- Work task -
From the records below, return every line containing the word "tilldelar".

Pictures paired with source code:
***

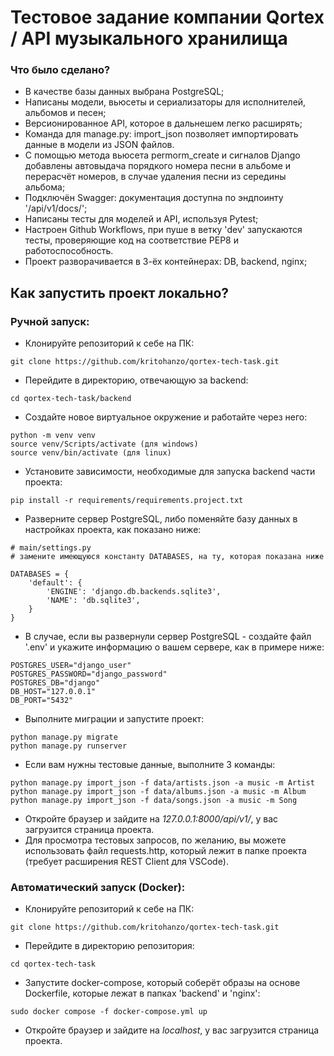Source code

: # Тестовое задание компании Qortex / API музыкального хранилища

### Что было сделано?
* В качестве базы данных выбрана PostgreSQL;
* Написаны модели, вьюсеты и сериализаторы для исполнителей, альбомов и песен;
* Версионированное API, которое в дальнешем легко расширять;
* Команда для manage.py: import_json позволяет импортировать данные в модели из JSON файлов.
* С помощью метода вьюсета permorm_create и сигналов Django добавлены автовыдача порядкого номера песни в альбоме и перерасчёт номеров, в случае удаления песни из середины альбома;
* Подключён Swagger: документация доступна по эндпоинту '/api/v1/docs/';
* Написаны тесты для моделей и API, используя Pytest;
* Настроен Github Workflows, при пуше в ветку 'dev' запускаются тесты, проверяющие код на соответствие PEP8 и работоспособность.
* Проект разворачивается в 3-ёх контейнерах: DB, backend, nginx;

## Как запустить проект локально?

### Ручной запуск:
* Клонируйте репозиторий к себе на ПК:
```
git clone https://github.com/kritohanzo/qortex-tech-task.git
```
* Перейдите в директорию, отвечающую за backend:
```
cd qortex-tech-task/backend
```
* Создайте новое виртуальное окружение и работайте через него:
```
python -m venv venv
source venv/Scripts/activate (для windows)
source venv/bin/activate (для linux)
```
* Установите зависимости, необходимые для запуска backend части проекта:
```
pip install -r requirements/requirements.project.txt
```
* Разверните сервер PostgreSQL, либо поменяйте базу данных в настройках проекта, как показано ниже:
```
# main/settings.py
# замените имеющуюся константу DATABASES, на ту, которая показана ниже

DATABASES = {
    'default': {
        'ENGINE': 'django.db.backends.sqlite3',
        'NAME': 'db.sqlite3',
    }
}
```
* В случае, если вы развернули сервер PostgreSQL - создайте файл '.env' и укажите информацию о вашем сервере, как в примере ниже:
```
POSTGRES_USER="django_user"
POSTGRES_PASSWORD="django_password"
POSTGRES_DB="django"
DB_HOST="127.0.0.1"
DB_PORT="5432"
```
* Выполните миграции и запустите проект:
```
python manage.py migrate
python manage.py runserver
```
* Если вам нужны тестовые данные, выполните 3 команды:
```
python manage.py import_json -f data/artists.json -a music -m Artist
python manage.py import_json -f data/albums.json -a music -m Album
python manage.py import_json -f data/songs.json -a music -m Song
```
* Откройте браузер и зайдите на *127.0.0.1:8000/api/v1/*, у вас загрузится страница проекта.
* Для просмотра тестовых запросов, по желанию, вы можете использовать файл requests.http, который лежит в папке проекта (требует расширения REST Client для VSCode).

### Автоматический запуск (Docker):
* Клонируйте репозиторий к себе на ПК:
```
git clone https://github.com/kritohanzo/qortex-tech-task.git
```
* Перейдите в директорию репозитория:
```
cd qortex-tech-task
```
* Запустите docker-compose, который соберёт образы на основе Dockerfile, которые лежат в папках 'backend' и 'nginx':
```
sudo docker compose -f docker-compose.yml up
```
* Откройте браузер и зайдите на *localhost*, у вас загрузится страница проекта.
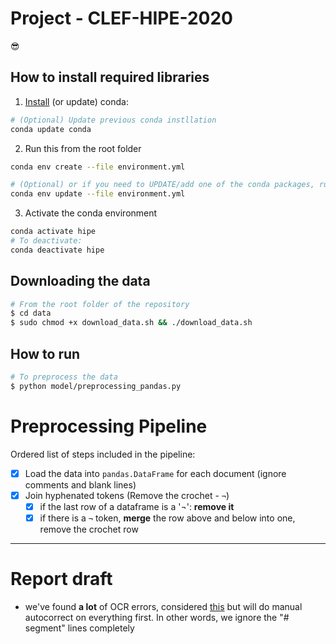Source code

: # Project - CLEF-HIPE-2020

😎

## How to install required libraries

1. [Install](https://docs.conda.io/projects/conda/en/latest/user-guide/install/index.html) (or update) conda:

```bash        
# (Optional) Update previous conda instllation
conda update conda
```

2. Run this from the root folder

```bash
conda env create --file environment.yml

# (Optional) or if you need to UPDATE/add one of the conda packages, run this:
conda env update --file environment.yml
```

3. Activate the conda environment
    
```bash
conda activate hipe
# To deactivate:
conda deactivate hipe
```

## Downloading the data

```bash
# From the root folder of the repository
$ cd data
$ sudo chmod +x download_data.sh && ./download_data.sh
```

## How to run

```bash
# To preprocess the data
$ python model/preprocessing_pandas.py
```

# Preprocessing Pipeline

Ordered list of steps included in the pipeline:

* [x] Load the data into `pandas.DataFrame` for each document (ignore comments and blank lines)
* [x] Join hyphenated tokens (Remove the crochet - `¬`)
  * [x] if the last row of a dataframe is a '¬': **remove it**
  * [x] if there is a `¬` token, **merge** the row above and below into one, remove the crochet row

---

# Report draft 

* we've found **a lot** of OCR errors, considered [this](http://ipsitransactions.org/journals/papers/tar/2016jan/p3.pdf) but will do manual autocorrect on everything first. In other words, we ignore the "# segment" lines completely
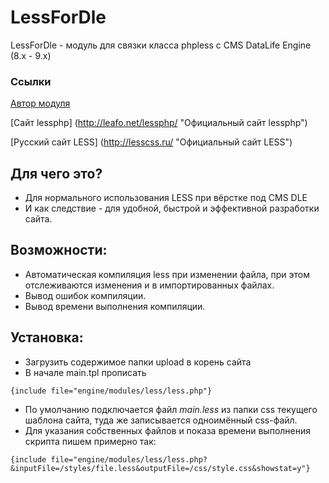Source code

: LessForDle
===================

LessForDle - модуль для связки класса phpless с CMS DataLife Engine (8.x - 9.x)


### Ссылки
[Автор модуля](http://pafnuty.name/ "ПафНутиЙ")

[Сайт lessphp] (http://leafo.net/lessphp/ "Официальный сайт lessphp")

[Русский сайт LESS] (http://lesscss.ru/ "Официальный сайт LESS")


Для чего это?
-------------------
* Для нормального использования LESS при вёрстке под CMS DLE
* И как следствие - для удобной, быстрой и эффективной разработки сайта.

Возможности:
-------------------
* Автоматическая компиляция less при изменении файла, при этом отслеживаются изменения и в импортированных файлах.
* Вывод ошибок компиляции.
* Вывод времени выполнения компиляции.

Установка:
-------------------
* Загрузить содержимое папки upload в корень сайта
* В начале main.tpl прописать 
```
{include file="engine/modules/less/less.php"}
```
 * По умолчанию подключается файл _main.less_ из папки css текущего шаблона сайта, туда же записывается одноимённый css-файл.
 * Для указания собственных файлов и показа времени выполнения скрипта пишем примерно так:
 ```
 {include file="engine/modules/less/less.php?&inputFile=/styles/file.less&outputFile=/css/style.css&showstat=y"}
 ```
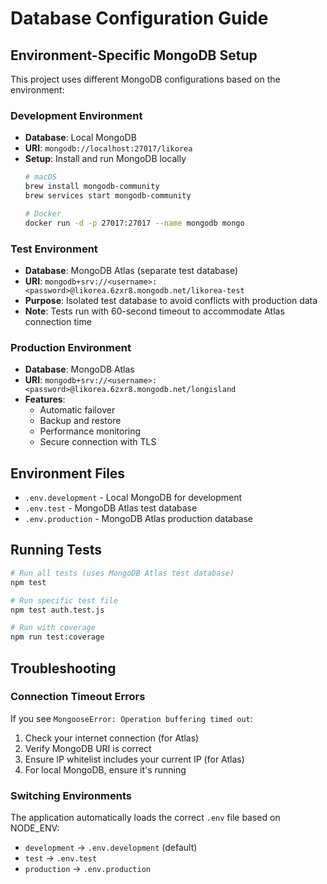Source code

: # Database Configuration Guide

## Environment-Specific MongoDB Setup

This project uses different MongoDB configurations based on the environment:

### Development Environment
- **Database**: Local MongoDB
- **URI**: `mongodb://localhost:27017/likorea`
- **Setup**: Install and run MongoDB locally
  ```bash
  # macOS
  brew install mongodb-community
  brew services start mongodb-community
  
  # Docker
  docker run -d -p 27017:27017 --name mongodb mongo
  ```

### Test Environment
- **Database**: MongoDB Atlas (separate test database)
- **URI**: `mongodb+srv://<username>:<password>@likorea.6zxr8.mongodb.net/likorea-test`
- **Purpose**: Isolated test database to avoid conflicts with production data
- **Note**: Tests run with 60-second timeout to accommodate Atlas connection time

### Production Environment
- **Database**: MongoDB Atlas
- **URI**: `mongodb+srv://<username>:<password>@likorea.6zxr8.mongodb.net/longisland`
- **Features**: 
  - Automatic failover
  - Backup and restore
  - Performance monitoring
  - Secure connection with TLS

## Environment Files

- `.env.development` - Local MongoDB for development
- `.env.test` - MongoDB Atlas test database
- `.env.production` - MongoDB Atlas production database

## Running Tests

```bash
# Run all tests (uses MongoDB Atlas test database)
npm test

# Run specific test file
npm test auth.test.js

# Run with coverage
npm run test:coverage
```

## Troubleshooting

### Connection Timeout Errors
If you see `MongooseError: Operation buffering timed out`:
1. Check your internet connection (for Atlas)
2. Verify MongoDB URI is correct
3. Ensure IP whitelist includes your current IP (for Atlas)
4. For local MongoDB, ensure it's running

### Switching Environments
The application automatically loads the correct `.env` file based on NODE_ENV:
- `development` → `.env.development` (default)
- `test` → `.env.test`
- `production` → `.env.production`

***

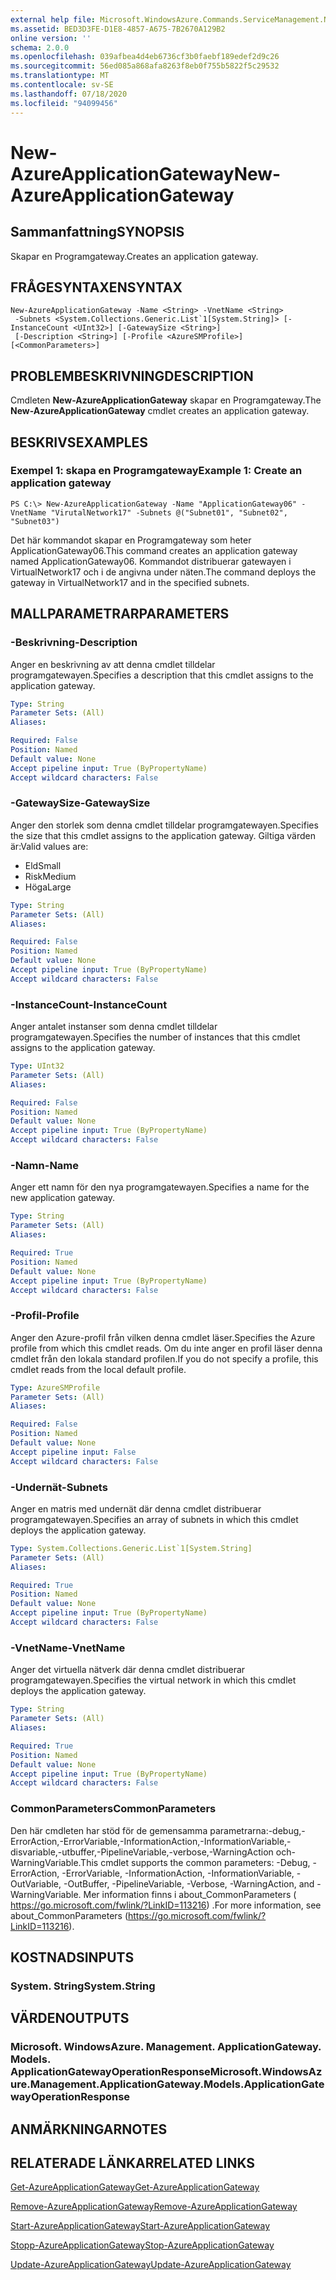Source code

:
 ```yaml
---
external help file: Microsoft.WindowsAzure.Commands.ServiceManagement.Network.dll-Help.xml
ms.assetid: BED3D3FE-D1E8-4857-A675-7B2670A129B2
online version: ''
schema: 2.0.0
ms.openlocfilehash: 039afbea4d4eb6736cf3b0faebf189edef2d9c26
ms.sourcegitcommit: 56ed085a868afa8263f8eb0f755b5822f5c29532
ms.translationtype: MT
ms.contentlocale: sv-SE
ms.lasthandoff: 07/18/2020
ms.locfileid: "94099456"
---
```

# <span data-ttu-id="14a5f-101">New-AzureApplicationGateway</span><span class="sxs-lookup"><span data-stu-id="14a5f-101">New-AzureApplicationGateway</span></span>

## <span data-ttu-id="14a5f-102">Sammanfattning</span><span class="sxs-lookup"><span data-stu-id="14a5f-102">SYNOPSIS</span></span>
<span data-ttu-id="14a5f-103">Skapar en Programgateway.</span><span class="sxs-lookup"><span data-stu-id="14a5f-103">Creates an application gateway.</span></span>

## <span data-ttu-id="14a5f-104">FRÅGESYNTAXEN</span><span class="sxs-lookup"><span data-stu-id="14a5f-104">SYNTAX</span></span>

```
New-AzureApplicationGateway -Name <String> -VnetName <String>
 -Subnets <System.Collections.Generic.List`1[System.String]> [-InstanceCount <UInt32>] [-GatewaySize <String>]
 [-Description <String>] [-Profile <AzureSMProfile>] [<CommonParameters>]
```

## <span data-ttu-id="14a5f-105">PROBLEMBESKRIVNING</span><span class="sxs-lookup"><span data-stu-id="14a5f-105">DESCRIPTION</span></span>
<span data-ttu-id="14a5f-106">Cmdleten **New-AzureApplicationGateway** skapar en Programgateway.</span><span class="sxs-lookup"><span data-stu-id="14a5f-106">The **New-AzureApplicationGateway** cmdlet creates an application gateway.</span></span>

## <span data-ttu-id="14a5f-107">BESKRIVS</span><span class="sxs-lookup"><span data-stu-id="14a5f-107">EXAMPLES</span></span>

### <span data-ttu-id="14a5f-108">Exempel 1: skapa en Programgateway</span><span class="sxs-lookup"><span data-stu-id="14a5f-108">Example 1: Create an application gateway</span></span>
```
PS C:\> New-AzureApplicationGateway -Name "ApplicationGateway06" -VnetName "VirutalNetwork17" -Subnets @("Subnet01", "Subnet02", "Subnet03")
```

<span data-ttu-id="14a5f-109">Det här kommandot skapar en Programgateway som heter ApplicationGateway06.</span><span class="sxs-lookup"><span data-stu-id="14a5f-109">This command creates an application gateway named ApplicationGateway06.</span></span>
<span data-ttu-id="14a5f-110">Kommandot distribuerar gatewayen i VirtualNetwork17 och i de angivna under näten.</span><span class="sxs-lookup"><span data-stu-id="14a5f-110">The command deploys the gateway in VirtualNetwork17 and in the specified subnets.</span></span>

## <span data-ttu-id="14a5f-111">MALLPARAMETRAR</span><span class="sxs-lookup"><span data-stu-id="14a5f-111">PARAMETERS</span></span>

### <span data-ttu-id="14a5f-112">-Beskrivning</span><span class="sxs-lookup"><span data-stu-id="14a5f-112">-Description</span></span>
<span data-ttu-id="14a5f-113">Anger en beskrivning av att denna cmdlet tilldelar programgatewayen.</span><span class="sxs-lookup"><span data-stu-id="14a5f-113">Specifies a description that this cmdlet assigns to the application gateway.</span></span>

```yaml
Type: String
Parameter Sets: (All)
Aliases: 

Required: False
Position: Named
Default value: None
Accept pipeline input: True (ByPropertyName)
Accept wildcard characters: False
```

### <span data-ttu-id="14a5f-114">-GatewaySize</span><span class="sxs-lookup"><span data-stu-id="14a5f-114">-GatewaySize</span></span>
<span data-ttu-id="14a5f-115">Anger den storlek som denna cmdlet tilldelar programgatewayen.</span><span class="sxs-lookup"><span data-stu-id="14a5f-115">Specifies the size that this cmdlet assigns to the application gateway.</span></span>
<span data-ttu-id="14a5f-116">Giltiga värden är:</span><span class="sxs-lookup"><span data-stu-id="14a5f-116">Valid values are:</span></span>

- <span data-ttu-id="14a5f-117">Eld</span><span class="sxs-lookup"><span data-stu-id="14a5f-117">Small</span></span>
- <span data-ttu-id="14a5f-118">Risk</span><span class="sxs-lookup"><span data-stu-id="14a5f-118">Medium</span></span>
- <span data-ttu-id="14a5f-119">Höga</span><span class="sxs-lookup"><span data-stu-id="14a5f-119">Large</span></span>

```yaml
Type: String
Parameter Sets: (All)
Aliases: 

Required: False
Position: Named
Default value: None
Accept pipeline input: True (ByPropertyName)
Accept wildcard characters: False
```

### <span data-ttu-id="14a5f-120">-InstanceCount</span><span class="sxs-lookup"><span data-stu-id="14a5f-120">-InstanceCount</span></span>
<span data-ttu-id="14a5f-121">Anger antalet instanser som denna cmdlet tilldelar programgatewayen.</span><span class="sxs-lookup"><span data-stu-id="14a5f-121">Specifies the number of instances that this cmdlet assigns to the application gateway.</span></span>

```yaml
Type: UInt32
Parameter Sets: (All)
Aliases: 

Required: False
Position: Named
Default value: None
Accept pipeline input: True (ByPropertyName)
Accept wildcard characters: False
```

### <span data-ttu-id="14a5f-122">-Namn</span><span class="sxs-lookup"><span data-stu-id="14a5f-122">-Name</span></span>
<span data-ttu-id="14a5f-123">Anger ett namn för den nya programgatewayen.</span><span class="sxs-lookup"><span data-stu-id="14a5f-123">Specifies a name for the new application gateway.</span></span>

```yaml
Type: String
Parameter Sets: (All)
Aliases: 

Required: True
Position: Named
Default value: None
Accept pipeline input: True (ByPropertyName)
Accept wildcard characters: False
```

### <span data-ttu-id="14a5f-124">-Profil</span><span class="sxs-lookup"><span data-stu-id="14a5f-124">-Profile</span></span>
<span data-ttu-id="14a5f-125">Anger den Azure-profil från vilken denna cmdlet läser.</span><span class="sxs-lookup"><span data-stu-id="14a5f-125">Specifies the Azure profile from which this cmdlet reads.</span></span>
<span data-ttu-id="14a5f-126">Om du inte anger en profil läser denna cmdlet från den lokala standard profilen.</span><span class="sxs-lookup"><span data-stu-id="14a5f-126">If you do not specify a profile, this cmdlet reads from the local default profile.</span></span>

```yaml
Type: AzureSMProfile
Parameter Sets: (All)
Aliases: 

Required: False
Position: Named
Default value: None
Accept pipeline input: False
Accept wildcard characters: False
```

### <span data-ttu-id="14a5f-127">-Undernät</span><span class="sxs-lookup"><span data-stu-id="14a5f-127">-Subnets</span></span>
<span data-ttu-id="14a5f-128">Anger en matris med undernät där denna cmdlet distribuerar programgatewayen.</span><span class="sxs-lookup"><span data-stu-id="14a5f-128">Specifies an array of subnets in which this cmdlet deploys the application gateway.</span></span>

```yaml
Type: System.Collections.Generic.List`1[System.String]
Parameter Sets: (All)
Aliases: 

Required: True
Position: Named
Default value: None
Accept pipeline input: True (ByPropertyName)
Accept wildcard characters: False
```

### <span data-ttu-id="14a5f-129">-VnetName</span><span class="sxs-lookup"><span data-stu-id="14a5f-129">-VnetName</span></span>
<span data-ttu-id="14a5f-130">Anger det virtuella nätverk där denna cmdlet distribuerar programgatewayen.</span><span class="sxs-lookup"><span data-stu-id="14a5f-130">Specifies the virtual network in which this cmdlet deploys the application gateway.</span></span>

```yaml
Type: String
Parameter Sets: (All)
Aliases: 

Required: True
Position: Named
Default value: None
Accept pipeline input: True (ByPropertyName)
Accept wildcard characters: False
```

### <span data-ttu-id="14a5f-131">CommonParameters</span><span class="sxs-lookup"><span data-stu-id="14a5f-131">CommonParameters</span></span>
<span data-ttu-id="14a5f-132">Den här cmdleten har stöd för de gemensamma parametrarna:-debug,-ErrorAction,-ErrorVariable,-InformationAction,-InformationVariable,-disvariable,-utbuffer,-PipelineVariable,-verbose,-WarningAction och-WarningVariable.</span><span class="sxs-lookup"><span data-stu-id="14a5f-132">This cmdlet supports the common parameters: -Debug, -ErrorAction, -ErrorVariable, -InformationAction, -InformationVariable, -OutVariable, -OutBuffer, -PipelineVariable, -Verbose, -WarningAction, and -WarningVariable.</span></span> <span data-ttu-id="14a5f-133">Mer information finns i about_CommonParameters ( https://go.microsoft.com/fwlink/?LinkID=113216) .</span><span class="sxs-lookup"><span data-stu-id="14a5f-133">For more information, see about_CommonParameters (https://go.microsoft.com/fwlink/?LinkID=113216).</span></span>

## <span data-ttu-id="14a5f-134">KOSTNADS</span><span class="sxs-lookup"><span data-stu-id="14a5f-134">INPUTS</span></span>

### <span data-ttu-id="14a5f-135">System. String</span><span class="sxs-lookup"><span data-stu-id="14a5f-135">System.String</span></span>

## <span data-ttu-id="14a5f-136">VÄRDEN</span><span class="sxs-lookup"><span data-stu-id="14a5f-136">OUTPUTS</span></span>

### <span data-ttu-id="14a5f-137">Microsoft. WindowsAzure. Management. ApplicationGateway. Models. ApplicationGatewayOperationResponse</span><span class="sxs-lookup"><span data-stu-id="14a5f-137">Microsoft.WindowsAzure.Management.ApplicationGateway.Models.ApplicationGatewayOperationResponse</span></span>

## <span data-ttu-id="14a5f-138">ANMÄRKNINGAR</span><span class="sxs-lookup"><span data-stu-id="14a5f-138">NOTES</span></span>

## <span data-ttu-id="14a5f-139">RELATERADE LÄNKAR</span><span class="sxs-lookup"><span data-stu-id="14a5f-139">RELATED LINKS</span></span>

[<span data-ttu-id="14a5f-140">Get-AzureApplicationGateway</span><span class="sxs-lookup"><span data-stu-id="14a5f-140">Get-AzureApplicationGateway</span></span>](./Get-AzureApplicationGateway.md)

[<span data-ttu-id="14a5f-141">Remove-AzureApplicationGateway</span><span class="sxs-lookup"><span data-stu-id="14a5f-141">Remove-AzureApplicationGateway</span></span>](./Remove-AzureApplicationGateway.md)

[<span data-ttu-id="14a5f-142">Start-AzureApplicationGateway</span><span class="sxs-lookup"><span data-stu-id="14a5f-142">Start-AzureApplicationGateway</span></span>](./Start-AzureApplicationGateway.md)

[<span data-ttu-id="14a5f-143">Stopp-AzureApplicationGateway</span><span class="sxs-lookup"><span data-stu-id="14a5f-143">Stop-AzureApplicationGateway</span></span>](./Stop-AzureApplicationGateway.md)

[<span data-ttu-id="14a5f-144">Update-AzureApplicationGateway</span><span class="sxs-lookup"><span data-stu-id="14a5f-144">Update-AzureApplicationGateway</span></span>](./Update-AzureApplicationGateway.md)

***

- Solved problem -
<span data-ttu-id="14a5f-113">Anger en beskrivning av att denna cmdlet tilldelar programgatewayen.</span><span class="sxs-lookup"><span data-stu-id="14a5f-113">Specifies a description that this cmdlet assigns to the application gateway.</span></span>
<span data-ttu-id="14a5f-115">Anger den storlek som denna cmdlet tilldelar programgatewayen.</span><span class="sxs-lookup"><span data-stu-id="14a5f-115">Specifies the size that this cmdlet assigns to the application gateway.</span></span>
<span data-ttu-id="14a5f-121">Anger antalet instanser som denna cmdlet tilldelar programgatewayen.</span><span class="sxs-lookup"><span data-stu-id="14a5f-121">Specifies the number of instances that this cmdlet assigns to the application gateway.</span></span>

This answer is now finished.